───── Data to examine ─────
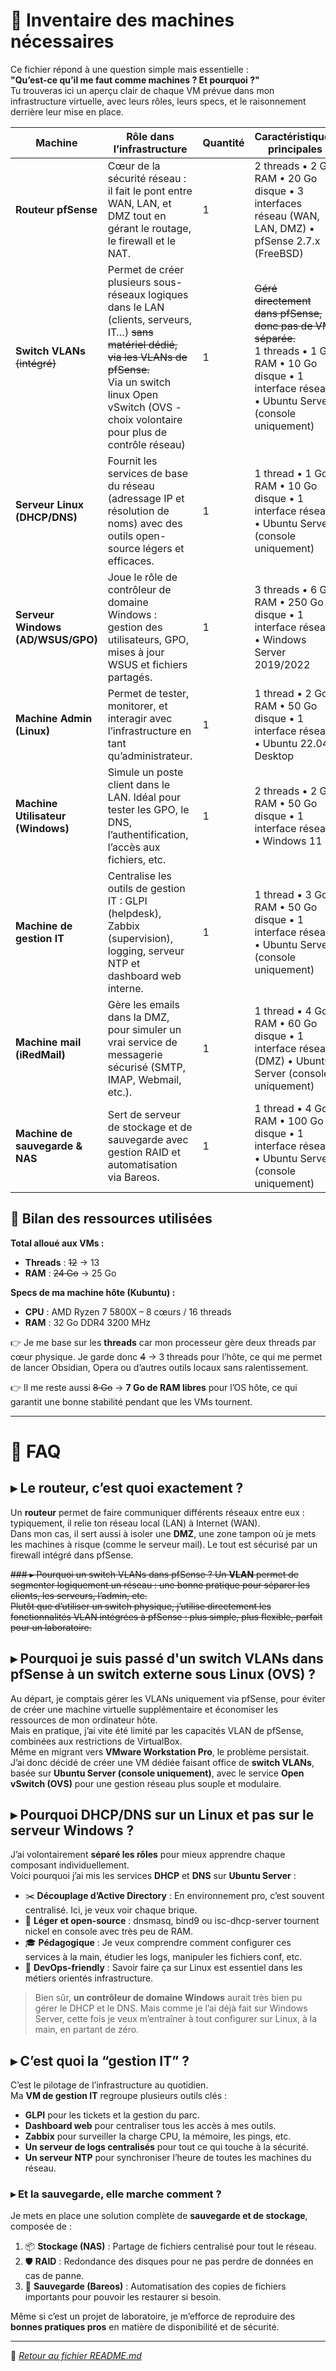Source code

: # 🧾 Inventaire des machines nécessaires

Ce fichier répond à une question simple mais essentielle :  
**"Qu’est-ce qu’il me faut comme machines ? Et pourquoi ?"**  
Tu trouveras ici un aperçu clair de chaque VM prévue dans mon infrastructure virtuelle, avec leurs rôles, leurs specs, et le raisonnement derrière leur mise en place.

| Machine                           | Rôle dans l’infrastructure                                                                                                                                                                                                        | Quantité | Caractéristiques principales                                                                                                                                 | Type |
| --------------------------------- | --------------------------------------------------------------------------------------------------------------------------------------------------------------------------------------------------------------------------------- | -------- | ------------------------------------------------------------------------------------------------------------------------------------------------------------ | ---- |
| **Routeur pfSense**               | Cœur de la sécurité réseau : il fait le pont entre WAN, LAN, et DMZ tout en gérant le routage, le firewall et le NAT.                                                                                                             | 1        | 2 threads • 2 Go RAM • 20 Go disque • 3 interfaces réseau (WAN, LAN, DMZ) • pfSense 2.7.x (FreeBSD)                                                          | VM   |
| **Switch VLANs** ~~(intégré)~~    | Permet de créer plusieurs sous-réseaux logiques dans le LAN (clients, serveurs, IT…) ~~sans matériel dédié, via les VLANs de pfSense.~~<br>Via un switch linux Open vSwitch (OVS - choix volontaire pour plus de contrôle réseau) | 1        | ~~Géré directement dans pfSense, donc pas de VM séparée.~~ <br>1 threads • 1 Go RAM • 10 Go disque • 1 interface réseau • Ubuntu Server (console uniquement) | VM   |
| **Serveur Linux (DHCP/DNS)**      | Fournit les services de base du réseau (adressage IP et résolution de noms) avec des outils open-source légers et efficaces.                                                                                                      | 1        | 1 thread • 1 Go RAM • 10 Go disque • 1 interface réseau • Ubuntu Server (console uniquement)                                                                 | VM   |
| **Serveur Windows (AD/WSUS/GPO)** | Joue le rôle de contrôleur de domaine Windows : gestion des utilisateurs, GPO, mises à jour WSUS et fichiers partagés.                                                                                                            | 1        | 3 threads • 6 Go RAM • 250 Go disque • 1 interface réseau • Windows Server 2019/2022                                                                         | VM   |
| **Machine Admin (Linux)**         | Permet de tester, monitorer, et interagir avec l’infrastructure en tant qu’administrateur.                                                                                                                                        | 1        | 1 thread • 2 Go RAM • 50 Go disque • 1 interface réseau • Ubuntu 22.04 Desktop                                                                               | VM   |
| **Machine Utilisateur (Windows)** | Simule un poste client dans le LAN. Idéal pour tester les GPO, le DNS, l’authentification, l’accès aux fichiers, etc.                                                                                                             | 1        | 2 threads • 2 Go RAM • 50 Go disque • 1 interface réseau • Windows 11                                                                                        | VM   |
| **Machine de gestion IT**         | Centralise les outils de gestion IT : GLPI (helpdesk), Zabbix (supervision), logging, serveur NTP et dashboard web interne.                                                                                                       | 1        | 1 thread • 3 Go RAM • 50 Go disque • 1 interface réseau • Ubuntu Server (console uniquement)                                                                 | VM   |
| **Machine mail (iRedMail)**       | Gère les emails dans la DMZ, pour simuler un vrai service de messagerie sécurisé (SMTP, IMAP, Webmail, etc.).                                                                                                                     | 1        | 1 thread • 4 Go RAM • 60 Go disque • 1 interface réseau (DMZ) • Ubuntu Server (console uniquement)                                                           | VM   |
| **Machine de sauvegarde & NAS**   | Sert de serveur de stockage et de sauvegarde avec gestion RAID et automatisation via Bareos.                                                                                                                                      | 1        | 1 thread • 4 Go RAM • 100 Go disque • 1 interface réseau • Ubuntu Server (console uniquement)                                                                | VM   |

## 🔧 Bilan des ressources utilisées

**Total alloué aux VMs :**
- **Threads** : ~~12~~ -> 13
- **RAM** : ~~24 Go~~ -> 25 Go

**Specs de ma machine hôte (Kubuntu) :**
- **CPU** : AMD Ryzen 7 5800X – 8 cœurs / 16 threads
- **RAM** : 32 Go DDR4 3200 MHz    

👉 Je me base sur les **threads** car mon processeur gère deux threads par cœur physique. Je garde donc ~~4~~ -> 3 threads pour l’hôte, ce qui me permet de lancer Obsidian, Opera ou d’autres outils locaux sans ralentissement.

👉 Il me reste aussi ~~8 Go~~ -> **7 Go de RAM libres** pour l’OS hôte, ce qui garantit une bonne stabilité pendant que les VMs tournent.

---
# 💬 FAQ
## ▸ Le routeur, c’est quoi exactement ?
Un **routeur** permet de faire communiquer différents réseaux entre eux : typiquement, il relie ton réseau local (LAN) à Internet (WAN).  
Dans mon cas, il sert aussi à isoler une **DMZ**, une zone tampon où je mets les machines à risque (comme le serveur mail). Le tout est sécurisé par un firewall intégré dans pfSense.

~~### ▸ Pourquoi un switch VLANs dans pfSense ?
Un **VLAN** permet de segmenter logiquement un réseau : une bonne pratique pour séparer les clients, les serveurs, l’admin, etc.  
Plutôt que d’utiliser un switch physique, j’utilise directement les fonctionnalités VLAN intégrées à pfSense : plus simple, plus flexible, parfait pour un laboratoire.~~

## ▸ Pourquoi je suis passé d'un switch VLANs dans pfSense à un switch externe sous Linux (OVS) ?
Au départ, je comptais gérer les VLANs uniquement via pfSense, pour éviter de créer une machine virtuelle supplémentaire et économiser les ressources de mon ordinateur hôte.  
Mais en pratique, j’ai vite été limité par les capacités VLAN de pfSense, combinées aux restrictions de VirtualBox.  
Même en migrant vers **VMware Workstation Pro**, le problème persistait.  
J’ai donc décidé de créer une VM dédiée faisant office de **switch VLANs**, basée sur **Ubuntu Server (console uniquement)**, avec le service **Open vSwitch (OVS)** pour une gestion réseau plus souple et modulaire.

## ▸ Pourquoi DHCP/DNS sur un Linux et pas sur le serveur Windows ?
J’ai volontairement **séparé les rôles** pour mieux apprendre chaque composant individuellement.  
Voici pourquoi j’ai mis les services **DHCP** et **DNS** sur **Ubuntu Server** :

- ✂️ **Découplage d’Active Directory** : En environnement pro, c’est souvent centralisé. Ici, je veux voir chaque brique.
- 🐧 **Léger et open-source** : dnsmasq, bind9 ou isc-dhcp-server tournent nickel en console avec très peu de RAM.
- 🎓 **Pédagogique** : Je veux comprendre comment configurer ces services à la main, étudier les logs, manipuler les fichiers conf, etc.
- 🔐 **DevOps-friendly** : Savoir faire ça sur Linux est essentiel dans les métiers orientés infrastructure.

> Bien sûr, **un contrôleur de domaine Windows** aurait très bien pu gérer le DHCP et le DNS. Mais comme je l’ai déjà fait sur Windows Server, cette fois je veux m’entraîner à tout configurer sur Linux, à la main, en partant de zéro.

## ▸ C’est quoi la “gestion IT” ?
C’est le pilotage de l’infrastructure au quotidien.  
Ma **VM de gestion IT** regroupe plusieurs outils clés :
- **GLPI** pour les tickets et la gestion du parc.
- **Dashboard web** pour centraliser tous les accès à mes outils.
- **Zabbix** pour surveiller la charge CPU, la mémoire, les pings, etc.
- **Un serveur de logs centralisés** pour tout ce qui touche à la sécurité.
- **Un serveur NTP** pour synchroniser l’heure de toutes les machines du réseau.

### ▸ Et la sauvegarde, elle marche comment ?

Je mets en place une solution complète de **sauvegarde et de stockage**, composée de :
1. 📦 **Stockage (NAS)** : Partage de fichiers centralisé pour tout le réseau.
2. 🛡️ **RAID** : Redondance des disques pour ne pas perdre de données en cas de panne.
3. 💾 **Sauvegarde (Bareos)** : Automatisation des copies de fichiers importants pour pouvoir les restaurer si besoin.

Même si c’est un projet de laboratoire, je m’efforce de reproduire des **bonnes pratiques pros** en matière de disponibilité et de sécurité.

---

📁 *[Retour au fichier README.md](/README.md)*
─────
Assignment: Please list every line of the records that contains "laboratoire".

Answer space:
Plutôt que d’utiliser un switch physique, j’utilise directement les fonctionnalités VLAN intégrées à pfSense : plus simple, plus flexible, parfait pour un laboratoire.~~
Même si c’est un projet de laboratoire, je m’efforce de reproduire des **bonnes pratiques pros** en matière de disponibilité et de sécurité.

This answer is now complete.